## Exercise details
How many lines of the entries hold the string "的多值映射"? Reply with the number alone.

Source records
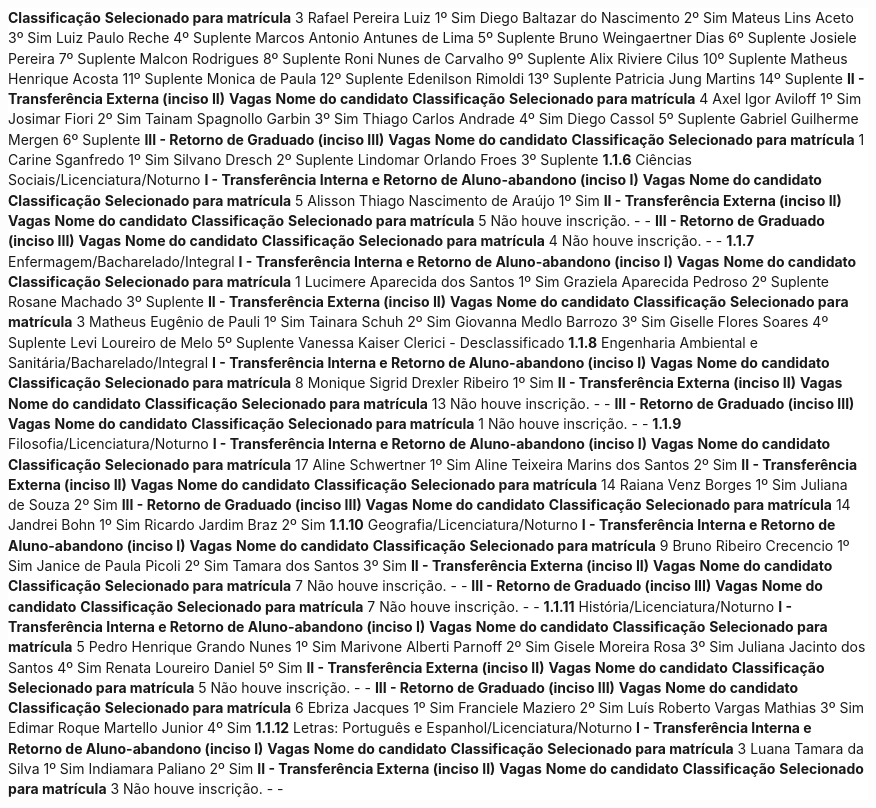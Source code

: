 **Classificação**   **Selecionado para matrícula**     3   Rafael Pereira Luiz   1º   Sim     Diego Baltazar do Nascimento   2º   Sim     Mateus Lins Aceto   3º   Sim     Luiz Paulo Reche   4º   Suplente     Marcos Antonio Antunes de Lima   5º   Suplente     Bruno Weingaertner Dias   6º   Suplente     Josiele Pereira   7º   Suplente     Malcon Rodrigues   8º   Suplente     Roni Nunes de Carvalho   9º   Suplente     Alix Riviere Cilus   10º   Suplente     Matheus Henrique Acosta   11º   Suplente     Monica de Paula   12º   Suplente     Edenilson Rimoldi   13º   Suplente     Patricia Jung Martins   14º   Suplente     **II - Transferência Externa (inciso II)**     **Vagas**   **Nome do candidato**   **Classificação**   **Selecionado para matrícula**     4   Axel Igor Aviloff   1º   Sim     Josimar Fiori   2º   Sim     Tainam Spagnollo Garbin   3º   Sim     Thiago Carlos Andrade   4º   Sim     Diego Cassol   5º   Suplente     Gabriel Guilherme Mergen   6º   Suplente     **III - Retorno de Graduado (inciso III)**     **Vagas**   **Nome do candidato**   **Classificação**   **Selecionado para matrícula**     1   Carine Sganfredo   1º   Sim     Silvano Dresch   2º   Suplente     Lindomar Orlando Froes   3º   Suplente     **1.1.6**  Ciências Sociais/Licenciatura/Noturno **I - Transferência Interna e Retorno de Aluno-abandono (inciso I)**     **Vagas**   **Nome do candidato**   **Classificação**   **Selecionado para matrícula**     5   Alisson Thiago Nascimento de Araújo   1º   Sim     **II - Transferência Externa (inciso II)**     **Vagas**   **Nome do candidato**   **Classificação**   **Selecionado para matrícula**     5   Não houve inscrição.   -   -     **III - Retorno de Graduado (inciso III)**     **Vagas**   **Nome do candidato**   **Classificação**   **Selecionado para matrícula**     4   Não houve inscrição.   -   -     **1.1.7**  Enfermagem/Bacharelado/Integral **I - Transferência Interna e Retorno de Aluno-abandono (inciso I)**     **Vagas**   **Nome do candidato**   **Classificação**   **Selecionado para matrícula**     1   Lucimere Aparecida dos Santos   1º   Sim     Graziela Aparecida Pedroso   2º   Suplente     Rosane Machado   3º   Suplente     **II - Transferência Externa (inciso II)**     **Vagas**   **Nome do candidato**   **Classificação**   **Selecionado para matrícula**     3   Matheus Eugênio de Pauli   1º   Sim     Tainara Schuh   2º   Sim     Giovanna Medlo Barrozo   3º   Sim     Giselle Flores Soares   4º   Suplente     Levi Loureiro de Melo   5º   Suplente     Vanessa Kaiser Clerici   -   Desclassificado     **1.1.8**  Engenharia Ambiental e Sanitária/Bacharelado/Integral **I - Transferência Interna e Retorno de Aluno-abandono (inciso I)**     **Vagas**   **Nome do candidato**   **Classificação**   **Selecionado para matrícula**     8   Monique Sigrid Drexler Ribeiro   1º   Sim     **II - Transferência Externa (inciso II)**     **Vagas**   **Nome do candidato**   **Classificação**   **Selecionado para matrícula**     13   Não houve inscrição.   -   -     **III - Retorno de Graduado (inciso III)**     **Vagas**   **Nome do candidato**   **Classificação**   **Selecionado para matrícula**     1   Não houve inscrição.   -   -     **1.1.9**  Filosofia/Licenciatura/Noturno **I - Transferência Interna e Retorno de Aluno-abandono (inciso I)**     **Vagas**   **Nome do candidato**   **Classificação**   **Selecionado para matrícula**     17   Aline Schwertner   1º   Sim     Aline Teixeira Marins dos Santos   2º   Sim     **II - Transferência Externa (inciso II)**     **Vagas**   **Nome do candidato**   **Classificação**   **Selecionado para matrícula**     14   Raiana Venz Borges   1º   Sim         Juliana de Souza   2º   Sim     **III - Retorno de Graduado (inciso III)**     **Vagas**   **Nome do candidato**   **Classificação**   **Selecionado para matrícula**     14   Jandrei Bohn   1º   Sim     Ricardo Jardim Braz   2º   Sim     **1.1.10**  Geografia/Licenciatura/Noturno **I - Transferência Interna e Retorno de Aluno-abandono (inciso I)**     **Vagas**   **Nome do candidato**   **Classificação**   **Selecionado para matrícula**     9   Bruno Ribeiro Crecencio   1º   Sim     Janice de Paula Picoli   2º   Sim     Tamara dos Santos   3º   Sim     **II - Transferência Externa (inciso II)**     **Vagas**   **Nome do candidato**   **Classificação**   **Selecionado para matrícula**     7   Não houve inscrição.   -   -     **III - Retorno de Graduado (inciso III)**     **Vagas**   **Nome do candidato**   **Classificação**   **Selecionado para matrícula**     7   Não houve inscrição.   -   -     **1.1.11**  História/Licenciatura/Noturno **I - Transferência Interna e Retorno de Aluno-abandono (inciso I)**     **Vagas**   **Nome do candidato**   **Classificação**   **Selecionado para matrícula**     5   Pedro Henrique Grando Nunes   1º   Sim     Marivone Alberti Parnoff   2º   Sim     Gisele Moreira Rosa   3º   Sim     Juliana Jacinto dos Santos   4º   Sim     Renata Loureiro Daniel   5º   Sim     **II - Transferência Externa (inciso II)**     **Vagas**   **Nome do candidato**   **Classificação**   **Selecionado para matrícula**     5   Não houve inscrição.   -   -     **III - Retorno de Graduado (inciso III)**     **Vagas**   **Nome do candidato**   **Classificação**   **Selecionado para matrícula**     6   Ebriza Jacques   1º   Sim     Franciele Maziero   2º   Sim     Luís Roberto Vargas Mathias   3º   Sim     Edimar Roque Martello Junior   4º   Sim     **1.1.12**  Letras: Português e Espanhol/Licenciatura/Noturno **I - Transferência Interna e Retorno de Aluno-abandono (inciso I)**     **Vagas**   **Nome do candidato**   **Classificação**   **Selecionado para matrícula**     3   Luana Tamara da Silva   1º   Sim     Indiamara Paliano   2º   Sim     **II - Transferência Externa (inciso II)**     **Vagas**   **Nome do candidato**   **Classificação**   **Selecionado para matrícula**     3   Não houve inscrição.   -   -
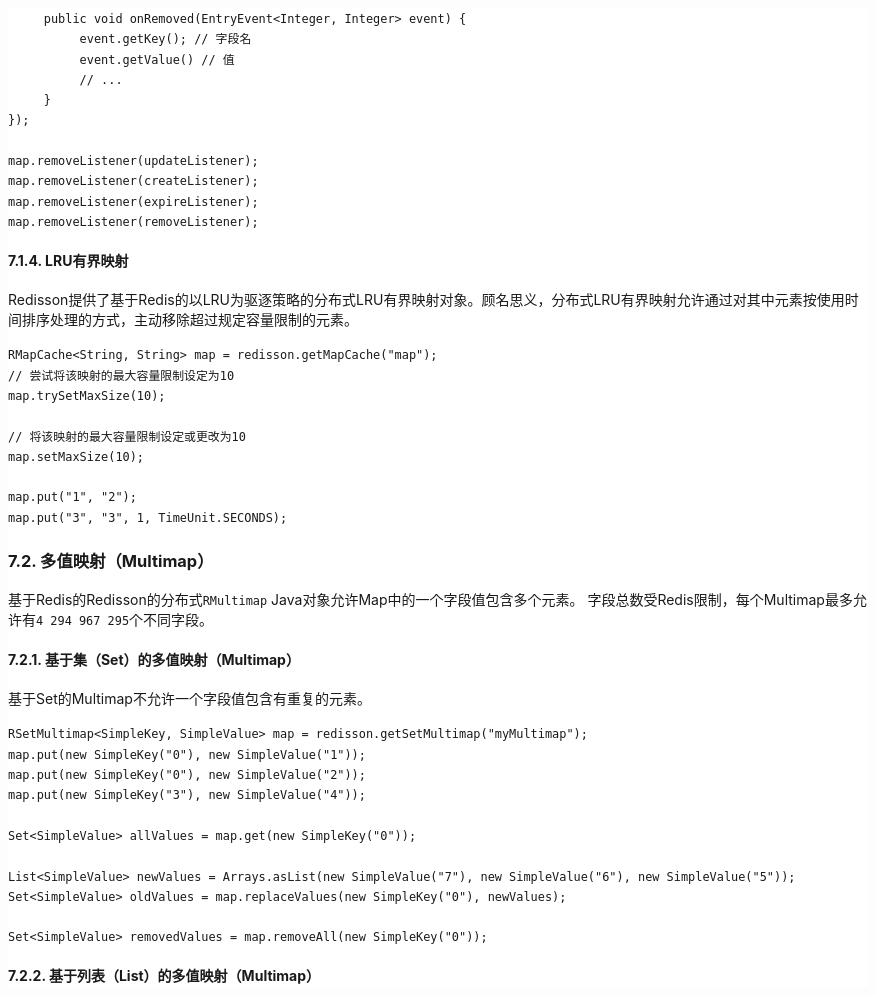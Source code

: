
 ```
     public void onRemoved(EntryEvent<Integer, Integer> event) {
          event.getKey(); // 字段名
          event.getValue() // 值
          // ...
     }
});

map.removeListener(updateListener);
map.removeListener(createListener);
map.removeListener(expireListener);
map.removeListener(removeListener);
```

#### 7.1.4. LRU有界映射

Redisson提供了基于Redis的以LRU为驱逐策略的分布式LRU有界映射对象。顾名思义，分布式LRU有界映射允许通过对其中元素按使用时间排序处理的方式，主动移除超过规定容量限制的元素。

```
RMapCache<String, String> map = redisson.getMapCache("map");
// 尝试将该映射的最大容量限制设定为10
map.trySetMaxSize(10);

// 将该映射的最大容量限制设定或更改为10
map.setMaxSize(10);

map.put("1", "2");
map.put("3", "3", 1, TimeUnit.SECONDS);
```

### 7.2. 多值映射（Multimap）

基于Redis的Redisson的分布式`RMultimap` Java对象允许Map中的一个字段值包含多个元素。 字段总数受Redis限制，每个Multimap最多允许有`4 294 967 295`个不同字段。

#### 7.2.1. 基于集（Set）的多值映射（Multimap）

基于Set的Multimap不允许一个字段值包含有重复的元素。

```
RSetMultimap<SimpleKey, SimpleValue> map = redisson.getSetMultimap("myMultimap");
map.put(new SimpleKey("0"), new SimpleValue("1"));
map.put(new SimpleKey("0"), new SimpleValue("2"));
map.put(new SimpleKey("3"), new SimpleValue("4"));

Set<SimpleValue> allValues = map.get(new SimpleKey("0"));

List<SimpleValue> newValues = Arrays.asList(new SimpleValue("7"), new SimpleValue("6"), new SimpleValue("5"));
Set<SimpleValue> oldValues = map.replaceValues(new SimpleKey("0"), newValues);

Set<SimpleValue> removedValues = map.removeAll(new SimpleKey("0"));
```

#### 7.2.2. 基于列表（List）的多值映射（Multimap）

## Answer space
2